Plain-text document sources
=== Section Start ===

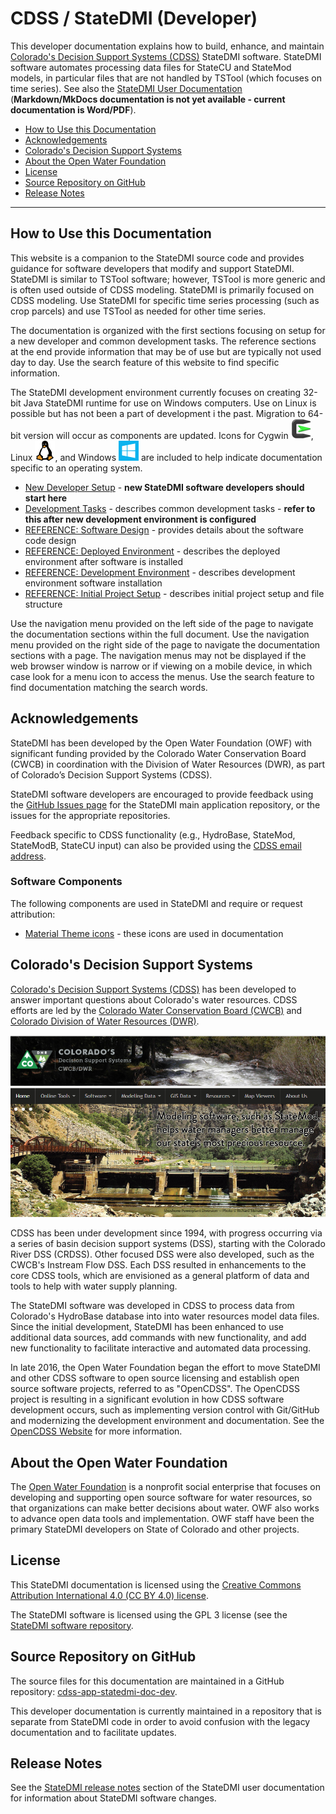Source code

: # CDSS / StateDMI (Developer) #

This developer documentation explains how to build, enhance, and maintain
[Colorado's Decision Support Systems (CDSS)](http://cdss.state.co.us/Pages/CDSSHome.aspx) StateDMI software.
StateDMI software automates processing data files for StateCU and StateMod models,
in particular files that are not handled by TSTool (which focuses on time series).
See also the [StateDMI User Documentation](http://learn.openwaterfoundation.org/cdss-app-statedmi-doc-user/)
(**Markdown/MkDocs documentation is not yet available - current documentation is Word/PDF**).

* [How to Use this Documentation](#how-to-use-this-documentation)
* [Acknowledgements](#acknowledgements)
* [Colorado's Decision Support Systems](#colorados-decision-support-systems)
* [About the Open Water Foundation](#about-the-open-water-foundation)
* [License](#license)
* [Source Repository on GitHub](#source-repository-on-github)
* [Release Notes](#release-notes)

----------------

## How to Use this Documentation ##

This website is a companion to the StateDMI source code and provides guidance for software developers that modify and
support StateDMI.  StateDMI is similar to TSTool software;
however, TSTool is more generic and is often used outside of CDSS modeling.
StateDMI is primarily focused on CDSS modeling.
Use StateDMI for specific time series processing (such as crop parcels) and use TSTool as needed for other time series.

The documentation is organized with the first sections focusing on setup for a new developer and common development tasks.
The reference sections at the end provide information that may be of use but are typically not used day to day.
Use the search feature of this website to find specific information.

The StateDMI development environment currently focuses on creating 32-bit Java StateDMI runtime for use on Windows computers.
Use on Linux is possible but has not been a part of development i the past.
Migration to 64-bit version will occur as components are updated.
Icons for Cygwin ![Cygwin](images/cygwin-32.png), Linux ![Linux](images/linux-32.png), and Windows ![Windows](images/windows-32.png)
are included to help indicate documentation
specific to an operating system.

* [New Developer Setup](dev-new/overview/) - **new StateDMI software developers should start here**
* [Development Tasks](dev-tasks/overview/) - describes common development tasks - **refer to this after new development environment is configured**
* [REFERENCE: Software Design](software-design/overview/) - provides details about the software code design
* [REFERENCE: Deployed Environment](deployed-env/overview/) - describes the deployed environment after software is installed
* [REFERENCE: Development Environment](dev-env/overview/) - describes development environment software installation
* [REFERENCE: Initial Project Setup](project-init/overview/) - describes initial project setup and file structure

Use the navigation menu provided on the left side of the page to navigate the documentation sections within the full document.
Use the navigation menu provided on the right side of the page to navigate the documentation sections with a page.
The navigation menus may not be displayed if the web browser window is narrow or if viewing on a mobile device,
in which case look for a menu icon to access the menus.
Use the search feature to find documentation matching the search words.

## Acknowledgements

StateDMI has been developed by the Open Water Foundation (OWF) with significant
funding provided by the Colorado Water Conservation Board (CWCB)
in coordination with the Division of Water Resources (DWR),
as part of Colorado’s Decision Support Systems (CDSS).

StateDMI software developers are encouraged to provide feedback using the
[GitHub Issues page](https://github.com/OpenCDSS/cdss-app-statedmi-main/issues)
for the StateDMI main application repository,
or the issues for the appropriate repositories.

Feedback specific to CDSS functionality (e.g.,
HydroBase, StateMod, StateModB, StateCU input)
can also be provided using the [CDSS email address](mailto:DNR_OpenCDSS@state.co.us).

### Software Components

The following components are used in StateDMI and require or request attribution:

* [Material Theme icons](https://material.io/icons/) - these icons are used in documentation

## Colorado's Decision Support Systems ##

[Colorado's Decision Support Systems (CDSS)](https://www.colorado.gov/cdss)
has been developed to answer important questions about Colorado's water resources.
CDSS efforts are led by the [Colorado Water Conservation Board (CWCB)](http://cwcb.state.co.us)
and [Colorado Division of Water Resources (DWR)](http://water.state.co.us).

![CDSS Website](index-images/CDSS-website.png)

CDSS has been under development since 1994, with progress occurring via a series of basin
decision support systems (DSS), starting with the Colorado River DSS (CRDSS).
Other focused DSS were also developed, such as the CWCB's Instream Flow DSS.
Each DSS resulted in enhancements to the core CDSS tools,
which are envisioned as a general platform of data and tools to help with water supply planning.

The StateDMI software was developed in CDSS to process data
from Colorado's HydroBase database into into water resources model data files.
Since the initial development, StateDMI has been enhanced to use additional data sources,
add commands with new functionality, and add new functionality to facilitate interactive
and automated data processing.

In late 2016, the Open Water Foundation began the effort to move StateDMI and other CDSS software to open source licensing
and establish open source software projects, referred to as "OpenCDSS".
The OpenCDSS project is resulting in a significant evolution in how CDSS software development occurs,
such as implementing version control with Git/GitHub and modernizing the development environment and documentation.
See the [OpenCDSS Website](http://learn.openwaterfoundation.org/cdss-website-opencdss/) for more information.

## About the Open Water Foundation ##

The [Open Water Foundation](http://openwaterfoundation.org) is a nonprofit social enterprise that focuses
on developing and supporting open source software for water resources,
so that organizations can make better decisions about water.
OWF also works to advance open data tools and implementation.
OWF staff have been the primary StateDMI developers on State of Colorado and other projects.

## License ##

This StateDMI documentation is licensed using the
[Creative Commons Attribution International 4.0 (CC BY 4.0) license](https://creativecommons.org/licenses/by/4.0/).

The StateDMI software is licensed using the GPL 3 license (see the
[StateDMI software repository](https://github.com/OpenCDSS/cdss-app-statedmi-main).

## Source Repository on GitHub ##

The source files for this documentation are maintained in a GitHub repository:
[cdss-app-statedmi-doc-dev](https://github.com/OpenCDSS/cdss-app-statedmi-doc-dev).

This developer documentation is currently maintained in a repository that is separate from StateDMI code
in order to avoid confusion with the legacy documentation and to facilitate updates.

## Release Notes ##

See the [StateDMI release notes](http://learn.openwaterfoundation.org/cdss-app-statedmi-doc-user/appendix-release-notes/release-notes)
section of the StateDMI user documentation for information about StateDMI software changes.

=== Section End ===

All of the entries above are to be transcribed word for word, with no pictures included.

Output of the exercise:
Source code

: # CDSS / StateDMI (Developer) #

This developer documentation explains how to build, enhance, and maintain
[Colorado's Decision Support Systems (CDSS)](http://cdss.state.co.us/Pages/CDSSHome.aspx) StateDMI software.
StateDMI software automates processing data files for StateCU and StateMod models,
in particular files that are not handled by TSTool (which focuses on time series).
See also the [StateDMI User Documentation](http://learn.openwaterfoundation.org/cdss-app-statedmi-doc-user/)
(**Markdown/MkDocs documentation is not yet available - current documentation is Word/PDF**).

* [How to Use this Documentation](#how-to-use-this-documentation)
* [Acknowledgements](#acknowledgements)
* [Colorado's Decision Support Systems](#colorados-decision-support-systems)
* [About the Open Water Foundation](#about-the-open-water-foundation)
* [License](#license)
* [Source Repository on GitHub](#source-repository-on-github)
* [Release Notes](#release-notes)

----------------

## How to Use this Documentation ##

This website is a companion to the StateDMI source code and provides guidance for software developers that modify and
support StateDMI.  StateDMI is similar to TSTool software;
however, TSTool is more generic and is often used outside of CDSS modeling.
StateDMI is primarily focused on CDSS modeling.
Use StateDMI for specific time series processing (such as crop parcels) and use TSTool as needed for other time series.

The documentation is organized with the first sections focusing on setup for a new developer and common development tasks.
The reference sections at the end provide information that may be of use but are typically not used day to day.
Use the search feature of this website to find specific information.

The StateDMI development environment currently focuses on creating 32-bit Java StateDMI runtime for use on Windows computers.
Use on Linux is possible but has not been a part of development i the past.
Migration to 64-bit version will occur as components are updated.
Icons for Cygwin ![Cygwin](images/cygwin-32.png), Linux ![Linux](images/linux-32.png), and Windows ![Windows](images/windows-32.png)
are included to help indicate documentation
specific to an operating system.

* [New Developer Setup](dev-new/overview/) - **new StateDMI software developers should start here**
* [Development Tasks](dev-tasks/overview/) - describes common development tasks - **refer to this after new development environment is configured**
* [REFERENCE: Software Design](software-design/overview/) - provides details about the software code design
* [REFERENCE: Deployed Environment](deployed-env/overview/) - describes the deployed environment after software is installed
* [REFERENCE: Development Environment](dev-env/overview/) - describes development environment software installation
* [REFERENCE: Initial Project Setup](project-init/overview/) - describes initial project setup and file structure

Use the navigation menu provided on the left side of the page to navigate the documentation sections within the full document.
Use the navigation menu provided on the right side of the page to navigate the documentation sections with a page.
The navigation menus may not be displayed if the web browser window is narrow or if viewing on a mobile device,
in which case look for a menu icon to access the menus.
Use the search feature to find documentation matching the search words.

## Acknowledgements

StateDMI has been developed by the Open Water Foundation (OWF) with significant
funding provided by the Colorado Water Conservation Board (CWCB)
in coordination with the Division of Water Resources (DWR),
as part of Colorado’s Decision Support Systems (CDSS).

StateDMI software developers are encouraged to provide feedback using the
[GitHub Issues page](https://github.com/OpenCDSS/cdss-app-statedmi-main/issues)
for the StateDMI main application repository,
or the issues for the appropriate repositories.

Feedback specific to CDSS functionality (e.g.,
HydroBase, StateMod, StateModB, StateCU input)
can also be provided using the [CDSS email address](mailto:DNR_OpenCDSS@state.co.us).

### Software Components

The following components are used in StateDMI and require or request attribution:

* [Material Theme icons](https://material.io/icons/) - these icons are used in documentation

## Colorado's Decision Support Systems ##

[Colorado's Decision Support Systems (CDSS)](https://www.colorado.gov/cdss)
has been developed to answer important questions about Colorado's water resources.
CDSS efforts are led by the [Colorado Water Conservation Board (CWCB)](http://cwcb.state.co.us)
and [Colorado Division of Water Resources (DWR)](http://water.state.co.us).

![CDSS Website](index-images/CDSS-website.png)

CDSS has been under development since 1994, with progress occurring via a series of basin
decision support systems (DSS), starting with the Colorado River DSS (CRDSS).
Other focused DSS were also developed, such as the CWCB's Instream Flow DSS.
Each DSS resulted in enhancements to the core CDSS tools,
which are envisioned as a general platform of data and tools to help with water supply planning.

The StateDMI software was developed in CDSS to process data
from Colorado's HydroBase database into into water resources model data files.
Since the initial development, StateDMI has been enhanced to use additional data sources,
add commands with new functionality, and add new functionality to facilitate interactive
and automated data processing.

In late 2016, the Open Water Foundation began the effort to move StateDMI and other CDSS software to open source licensing
and establish open source software projects, referred to as "OpenCDSS".
The OpenCDSS project is resulting in a significant evolution in how CDSS software development occurs,
such as implementing version control with Git/GitHub and modernizing the development environment and documentation.
See the [OpenCDSS Website](http://learn.openwaterfoundation.org/cdss-website-opencdss/) for more information.

## About the Open Water Foundation ##

The [Open Water Foundation](http://openwaterfoundation.org) is a nonprofit social enterprise that focuses
on developing and supporting open source software for water resources,
so that organizations can make better decisions about water.
OWF also works to advance open data tools and implementation.
OWF staff have been the primary StateDMI developers on State of Colorado and other projects.

## License ##

This StateDMI documentation is licensed using the
[Creative Commons Attribution International 4.0 (CC BY 4.0) license](https://creativecommons.org/licenses/by/4.0/).

The StateDMI software is licensed using the GPL 3 license (see the
[StateDMI software repository](https://github.com/OpenCDSS/cdss-app-statedmi-main).

## Source Repository on GitHub ##

The source files for this documentation are maintained in a GitHub repository:
[cdss-app-statedmi-doc-dev](https://github.com/OpenCDSS/cdss-app-statedmi-doc-dev).

This developer documentation is currently maintained in a repository that is separate from StateDMI code
in order to avoid confusion with the legacy documentation and to facilitate updates.

## Release Notes ##

See the [StateDMI release notes](http://learn.openwaterfoundation.org/cdss-app-statedmi-doc-user/appendix-release-notes/release-notes)
section of the StateDMI user documentation for information about StateDMI software changes.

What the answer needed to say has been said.